Traversées clandestines de la Manche : nouvel accord franco-britannique conclu

Un nouvel accord pour tenter d’empêcher les traversées clandestines de la Manche par des migrants a été conclu entre Paris et Londres, mais une partie de la contribution financière britannique sera désormais conditionnée à l’efficacité des mesures déployées en France.

 

Le ministre français de l’Intérieur, Laurent Nuñez, et son homologue britannique Shabana Mahmood à Loon-Plage lors de la signature d’un accord contre l’immigration irrégulière et les traversées, le 23 avril dans le Nord de la France.
Photo : AFP/VNA/CVN

Le ministre français de l’Intérieur, Laurent Nuñez, et son homologue britannique Shabana Mahmood sont attendus jeudi 23 avril en milieu de journée près de Dunkerque (Nord) pour marquer l’aboutissement de ce nouvel accord et en évoquer les détails.

Après plusieurs mois d’âpres négociations, les deux pays ont trouvé un terrain d’entente pour reconduire durant les trois prochaines années le traité bilatéral de Sandhurst, signé en 2018 et renouvelé une première fois en 2023.

« Pour la première fois », le financement de Londres, qui pourra aller jusqu’à 766 millions d’euros sur trois ans, comprend « une part flexible » évaluée à 186 millions d’euros, conditionnée à l’efficacité des mesures pour empêcher les traversées clandestines vers le Royaume-Uni, selon une feuille de route consultée par l’AFP.

Seuls 580 millions d’euros sont donc assurés d’être versés par Londres.
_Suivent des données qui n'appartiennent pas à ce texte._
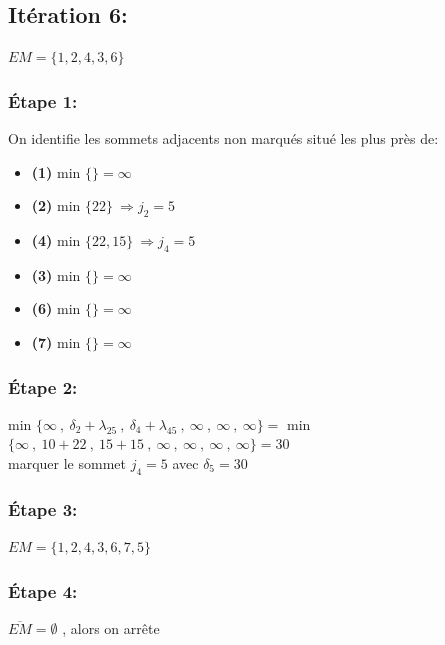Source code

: \documentclass{article}
\begin{document}
\subsection*{Itération 6:}
$EM = \{1,2,4,3,6\}$
\subsubsection*{Étape 1:}
On identifie les sommets adjacents non marqués situé les plus près de:
\begin{itemize}
    \item \textbf{(1)} min $\{\}=\infty$
    \item \textbf{(2)} min $\{22\}\: \Rightarrow j_2 = 5$ 
    \item \textbf{(4)} min $\{22,15\}\: \Rightarrow j_4 =5$ 
    \item \textbf{(3)} min $\{\}= \infty$
    \item \textbf{(6)} min $\{\}= \infty$
    \item \textbf{(7)} min $\{\}= \infty$
\end{itemize}
\subsubsection*{Étape 2:}
min $\{ \infty \:,\: \delta_2 +\lambda_{25} \:,\: \delta_4 + \lambda_{45} \:,\: \infty \:,\:\infty \:,\:\infty \} = $ min $\{\infty \:,\: 10+22\:,\:15+15\:,\: \infty \:,\:\infty \:,\:\infty \:,\:\infty\}=30$\\
marquer le sommet $j_4=5$ avec $\delta_5=30$ 
\subsubsection*{Étape 3:}
$EM=\{1,2,4,3,6,7,5\}$
\subsubsection*{Étape 4:}
$\overline{EM} = \emptyset $ , alors on arrête 
\end{document}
Ce montant représente toutefois déjà une hausse, puisque le Royaume-Uni avait contribué à hauteur de 540 millions sur la période 2023-2026.

Si les nouvelles mesures n’apportaient pas de « résultats suffisants, sur la base d’une évaluation annuelle conjointe, le financement sera réorienté sur de nouvelles actions », précise le document.

Selon les données officielles britanniques, 41.472 personnes ont rejoint irrégulièrement le Royaume-Uni sur des petites embarcations en 2025. Ce chiffre est le deuxième plus élevé depuis le début de ces traversées en 2018.

Au moins 29 migrants sont morts en mer en 2025, selon un décompte de l’AFP à partir de sources officielles françaises et britanniques, et six depuis le début de l’année.

Les forces de l’ordre françaises sont régulièrement accusées outre-Manche de ne pas en faire assez pour retenir ces embarcations de fortune qui prennent de plus en plus de risques pour éviter les contrôles sur les plages en embarquant directement leurs passagers dans l’eau, une méthode surnommée « taxi-boat ».

Le nouvel accord bilatéral prévoit d’augmenter de moitié les forces de l’ordre présentes sur le littoral français. Les effectifs seront ainsi portés à quelque 1.400 agents d’ici 2029.

Une unité de CRS, financée par la France, sera également dédiée à la lutte contre l’immigration clandestine et s’accompagnera du déploiement de drones, hélicoptères et moyens électroniques pour « mieux prévenir les tentatives de traversées », et réduire le nombre de départs en particulier des « taxi-boats ».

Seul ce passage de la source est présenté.